Vaccination is the primary public health measure used to prevent, reduce, and interrupt the transmission of influenza infection. However, antivirals are also used for prophylaxis as well as treatment of influenza, and are of particular importance during influenza A(H3N2) predominant seasons when lower influenza VE in older people may occur [11]. Antivirals reduce the risk of severe complications such as hospitalisation and death, as well as the duration of illness, and are recommended to be used as early as possible in the infection [12]. Current Irish guidelines for the use of antivirals recommend antivirals for the treatment of uncomplicated influenza in at-risk groups i.e. those ≥65 years of age, pregnant women, residential care facilities residents, immunosuppressed individuals, individuals with chronic medical conditions and for treatment of clinically complicated influenza [14]. Targeted use of antivirals for post-exposure prophylaxis is also recommended for those in these at-risk groups.

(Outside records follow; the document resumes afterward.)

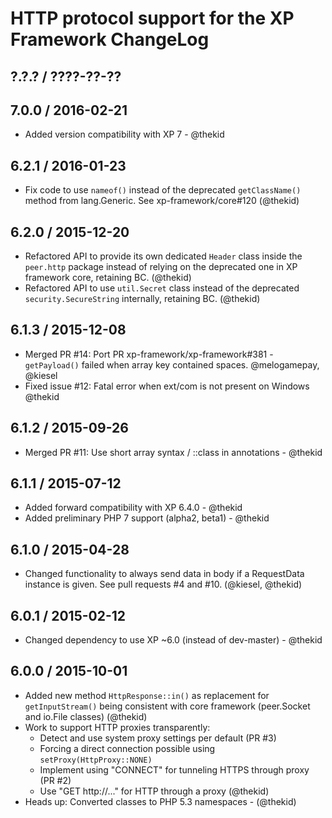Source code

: HTTP protocol support for the XP Framework ChangeLog
========================================================================

## ?.?.? / ????-??-??

## 7.0.0 / 2016-02-21

* Added version compatibility with XP 7 - @thekid

## 6.2.1 / 2016-01-23

* Fix code to use `nameof()` instead of the deprecated `getClassName()`
  method from lang.Generic. See xp-framework/core#120
  (@thekid)

## 6.2.0 / 2015-12-20

* Refactored API to provide its own dedicated `Header` class inside the
  `peer.http` package instead of relying on the deprecated one in XP
  framework core, retaining BC.
  (@thekid)
* Refactored API to use `util.Secret` class instead of the deprecated
  `security.SecureString` internally, retaining BC.
  (@thekid)

## 6.1.3 / 2015-12-08

* Merged PR #14: Port PR xp-framework/xp-framework#381 - `getPayload()`
  failed when array key contained spaces.
  @melogamepay, @kiesel
* Fixed issue #12: Fatal error when ext/com is not present on Windows
  @thekid

## 6.1.2 / 2015-09-26

* Merged PR #11: Use short array syntax / ::class in annotations - @thekid

## 6.1.1 / 2015-07-12

* Added forward compatibility with XP 6.4.0 - @thekid
* Added preliminary PHP 7 support (alpha2, beta1) - @thekid

## 6.1.0 / 2015-04-28

* Changed functionality to always send data in body if a RequestData instance
  is given. See pull requests #4 and #10.
  (@kiesel, @thekid)

## 6.0.1 / 2015-02-12

* Changed dependency to use XP ~6.0 (instead of dev-master) - @thekid

## 6.0.0 / 2015-10-01

* Added new method `HttpResponse::in()` as replacement for `getInputStream()`
  being consistent with core framework (peer.Socket and io.File classes)
  (@thekid)
* Work to support HTTP proxies transparently:
  - Detect and use system proxy settings per default (PR #3)
  - Forcing a direct connection possible using `setProxy(HttpProxy::NONE)`
  - Implement using "CONNECT" for tunneling HTTPS through proxy (PR #2)
  - Use "GET http://..." for HTTP through a proxy
  (@thekid)
* Heads up: Converted classes to PHP 5.3 namespaces - (@thekid)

The risk of widespread antiviral use is that resistance will increase. However, resistant strains can still emerge even in the absence of selective pressure from widespread antiviral use. This occurred during the 2007/2008 season when oseltamivir resistant A(H1N1) harbouring the H275Y substitution emerged with an average prevalence in Europe of 20 % [13]. Mirroring the bacterial antimicrobial resistance ‘One Health’ framework that has been adopted to tackle it, a multidisciplinary approach has been put forward as a means to detect, contain and prevent the spread of influenza antiviral resistance [14]. Studies have shown the potential for the amplification of antiviral resistance in influenza in natural bird reservoirs upon their ingestion of incompletely degraded antivirals from the environment [15,16].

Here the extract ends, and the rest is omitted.